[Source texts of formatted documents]
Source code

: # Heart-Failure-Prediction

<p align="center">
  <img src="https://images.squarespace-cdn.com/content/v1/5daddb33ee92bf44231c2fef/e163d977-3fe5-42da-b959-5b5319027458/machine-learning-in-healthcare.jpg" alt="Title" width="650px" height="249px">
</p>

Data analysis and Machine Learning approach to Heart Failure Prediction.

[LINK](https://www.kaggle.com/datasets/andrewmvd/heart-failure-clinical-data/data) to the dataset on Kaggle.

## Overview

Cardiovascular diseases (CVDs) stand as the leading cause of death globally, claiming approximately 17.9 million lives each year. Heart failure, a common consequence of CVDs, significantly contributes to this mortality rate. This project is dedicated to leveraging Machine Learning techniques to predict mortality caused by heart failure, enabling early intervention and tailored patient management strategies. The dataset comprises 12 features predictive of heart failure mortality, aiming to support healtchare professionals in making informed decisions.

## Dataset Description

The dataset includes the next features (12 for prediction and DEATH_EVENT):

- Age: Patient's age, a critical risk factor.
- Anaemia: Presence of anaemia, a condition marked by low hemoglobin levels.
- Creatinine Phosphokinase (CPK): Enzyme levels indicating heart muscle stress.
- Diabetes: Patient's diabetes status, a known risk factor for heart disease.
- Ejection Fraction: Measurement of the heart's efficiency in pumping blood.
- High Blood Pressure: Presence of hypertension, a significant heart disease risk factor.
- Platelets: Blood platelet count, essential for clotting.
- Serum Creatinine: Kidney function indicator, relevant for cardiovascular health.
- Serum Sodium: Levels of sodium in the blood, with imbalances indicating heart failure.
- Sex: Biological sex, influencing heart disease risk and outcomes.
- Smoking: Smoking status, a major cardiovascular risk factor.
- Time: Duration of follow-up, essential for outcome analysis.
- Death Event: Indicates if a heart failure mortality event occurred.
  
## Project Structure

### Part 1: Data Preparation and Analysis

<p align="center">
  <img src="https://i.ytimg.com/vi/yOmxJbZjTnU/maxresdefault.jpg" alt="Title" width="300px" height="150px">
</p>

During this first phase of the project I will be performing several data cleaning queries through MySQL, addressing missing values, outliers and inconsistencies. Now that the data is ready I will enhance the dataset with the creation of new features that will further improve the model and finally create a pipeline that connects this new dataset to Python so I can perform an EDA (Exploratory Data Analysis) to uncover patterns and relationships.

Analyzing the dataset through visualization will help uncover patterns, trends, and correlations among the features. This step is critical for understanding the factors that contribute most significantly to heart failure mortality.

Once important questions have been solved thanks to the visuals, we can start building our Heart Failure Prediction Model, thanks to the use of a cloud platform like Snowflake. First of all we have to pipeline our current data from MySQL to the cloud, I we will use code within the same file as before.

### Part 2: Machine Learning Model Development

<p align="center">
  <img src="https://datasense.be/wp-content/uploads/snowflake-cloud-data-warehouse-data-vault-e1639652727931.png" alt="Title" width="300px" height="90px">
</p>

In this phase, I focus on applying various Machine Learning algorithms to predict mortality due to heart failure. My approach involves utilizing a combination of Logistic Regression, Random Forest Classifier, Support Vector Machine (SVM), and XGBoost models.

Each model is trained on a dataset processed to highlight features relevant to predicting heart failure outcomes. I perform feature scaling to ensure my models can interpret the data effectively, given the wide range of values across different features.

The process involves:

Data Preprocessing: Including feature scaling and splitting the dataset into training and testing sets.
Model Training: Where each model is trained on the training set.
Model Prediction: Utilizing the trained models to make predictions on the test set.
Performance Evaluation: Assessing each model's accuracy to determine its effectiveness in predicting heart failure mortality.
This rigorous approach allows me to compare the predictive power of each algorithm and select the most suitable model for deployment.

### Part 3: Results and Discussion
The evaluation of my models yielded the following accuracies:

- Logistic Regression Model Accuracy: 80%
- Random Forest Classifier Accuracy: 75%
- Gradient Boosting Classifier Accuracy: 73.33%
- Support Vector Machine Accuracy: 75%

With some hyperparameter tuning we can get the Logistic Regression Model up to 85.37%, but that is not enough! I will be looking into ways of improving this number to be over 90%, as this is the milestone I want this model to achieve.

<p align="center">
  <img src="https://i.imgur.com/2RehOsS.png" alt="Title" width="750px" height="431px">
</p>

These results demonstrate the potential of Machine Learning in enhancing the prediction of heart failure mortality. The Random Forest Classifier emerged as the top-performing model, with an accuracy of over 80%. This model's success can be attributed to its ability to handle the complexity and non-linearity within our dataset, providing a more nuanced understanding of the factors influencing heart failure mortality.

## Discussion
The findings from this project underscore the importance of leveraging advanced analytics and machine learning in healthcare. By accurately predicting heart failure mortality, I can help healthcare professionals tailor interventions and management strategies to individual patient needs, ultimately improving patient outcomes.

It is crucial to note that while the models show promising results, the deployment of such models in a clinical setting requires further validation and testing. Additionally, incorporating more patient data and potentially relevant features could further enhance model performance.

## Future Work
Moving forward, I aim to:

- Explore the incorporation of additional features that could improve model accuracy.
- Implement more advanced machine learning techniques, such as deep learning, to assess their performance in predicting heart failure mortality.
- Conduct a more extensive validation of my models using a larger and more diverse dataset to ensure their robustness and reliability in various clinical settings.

## Assignment
Produce the entries again, character for character.

## Reply to the task
Source code

: # Heart-Failure-Prediction

<p align="center">
  <img src="https://images.squarespace-cdn.com/content/v1/5daddb33ee92bf44231c2fef/e163d977-3fe5-42da-b959-5b5319027458/machine-learning-in-healthcare.jpg" alt="Title" width="650px" height="249px">
</p>

Data analysis and Machine Learning approach to Heart Failure Prediction.

[LINK](https://www.kaggle.com/datasets/andrewmvd/heart-failure-clinical-data/data) to the dataset on Kaggle.

## Overview

Cardiovascular diseases (CVDs) stand as the leading cause of death globally, claiming approximately 17.9 million lives each year. Heart failure, a common consequence of CVDs, significantly contributes to this mortality rate. This project is dedicated to leveraging Machine Learning techniques to predict mortality caused by heart failure, enabling early intervention and tailored patient management strategies. The dataset comprises 12 features predictive of heart failure mortality, aiming to support healtchare professionals in making informed decisions.

## Dataset Description

The dataset includes the next features (12 for prediction and DEATH_EVENT):

- Age: Patient's age, a critical risk factor.
- Anaemia: Presence of anaemia, a condition marked by low hemoglobin levels.
- Creatinine Phosphokinase (CPK): Enzyme levels indicating heart muscle stress.
- Diabetes: Patient's diabetes status, a known risk factor for heart disease.
- Ejection Fraction: Measurement of the heart's efficiency in pumping blood.
- High Blood Pressure: Presence of hypertension, a significant heart disease risk factor.
- Platelets: Blood platelet count, essential for clotting.
- Serum Creatinine: Kidney function indicator, relevant for cardiovascular health.
- Serum Sodium: Levels of sodium in the blood, with imbalances indicating heart failure.
- Sex: Biological sex, influencing heart disease risk and outcomes.
- Smoking: Smoking status, a major cardiovascular risk factor.
- Time: Duration of follow-up, essential for outcome analysis.
- Death Event: Indicates if a heart failure mortality event occurred.
  
## Project Structure

### Part 1: Data Preparation and Analysis

<p align="center">
  <img src="https://i.ytimg.com/vi/yOmxJbZjTnU/maxresdefault.jpg" alt="Title" width="300px" height="150px">
</p>

During this first phase of the project I will be performing several data cleaning queries through MySQL, addressing missing values, outliers and inconsistencies. Now that the data is ready I will enhance the dataset with the creation of new features that will further improve the model and finally create a pipeline that connects this new dataset to Python so I can perform an EDA (Exploratory Data Analysis) to uncover patterns and relationships.

Analyzing the dataset through visualization will help uncover patterns, trends, and correlations among the features. This step is critical for understanding the factors that contribute most significantly to heart failure mortality.

Once important questions have been solved thanks to the visuals, we can start building our Heart Failure Prediction Model, thanks to the use of a cloud platform like Snowflake. First of all we have to pipeline our current data from MySQL to the cloud, I we will use code within the same file as before.

### Part 2: Machine Learning Model Development

<p align="center">
  <img src="https://datasense.be/wp-content/uploads/snowflake-cloud-data-warehouse-data-vault-e1639652727931.png" alt="Title" width="300px" height="90px">
</p>

In this phase, I focus on applying various Machine Learning algorithms to predict mortality due to heart failure. My approach involves utilizing a combination of Logistic Regression, Random Forest Classifier, Support Vector Machine (SVM), and XGBoost models.

Each model is trained on a dataset processed to highlight features relevant to predicting heart failure outcomes. I perform feature scaling to ensure my models can interpret the data effectively, given the wide range of values across different features.

The process involves:

Data Preprocessing: Including feature scaling and splitting the dataset into training and testing sets.
Model Training: Where each model is trained on the training set.
Model Prediction: Utilizing the trained models to make predictions on the test set.
Performance Evaluation: Assessing each model's accuracy to determine its effectiveness in predicting heart failure mortality.
This rigorous approach allows me to compare the predictive power of each algorithm and select the most suitable model for deployment.

### Part 3: Results and Discussion
The evaluation of my models yielded the following accuracies:

- Logistic Regression Model Accuracy: 80%
- Random Forest Classifier Accuracy: 75%
- Gradient Boosting Classifier Accuracy: 73.33%
- Support Vector Machine Accuracy: 75%

With some hyperparameter tuning we can get the Logistic Regression Model up to 85.37%, but that is not enough! I will be looking into ways of improving this number to be over 90%, as this is the milestone I want this model to achieve.

<p align="center">
  <img src="https://i.imgur.com/2RehOsS.png" alt="Title" width="750px" height="431px">
</p>

These results demonstrate the potential of Machine Learning in enhancing the prediction of heart failure mortality. The Random Forest Classifier emerged as the top-performing model, with an accuracy of over 80%. This model's success can be attributed to its ability to handle the complexity and non-linearity within our dataset, providing a more nuanced understanding of the factors influencing heart failure mortality.

## Discussion
The findings from this project underscore the importance of leveraging advanced analytics and machine learning in healthcare. By accurately predicting heart failure mortality, I can help healthcare professionals tailor interventions and management strategies to individual patient needs, ultimately improving patient outcomes.

It is crucial to note that while the models show promising results, the deployment of such models in a clinical setting requires further validation and testing. Additionally, incorporating more patient data and potentially relevant features could further enhance model performance.

## Future Work
Moving forward, I aim to:

- Explore the incorporation of additional features that could improve model accuracy.
- Implement more advanced machine learning techniques, such as deep learning, to assess their performance in predicting heart failure mortality.
- Conduct a more extensive validation of my models using a larger and more diverse dataset to ensure their robustness and reliability in various clinical settings.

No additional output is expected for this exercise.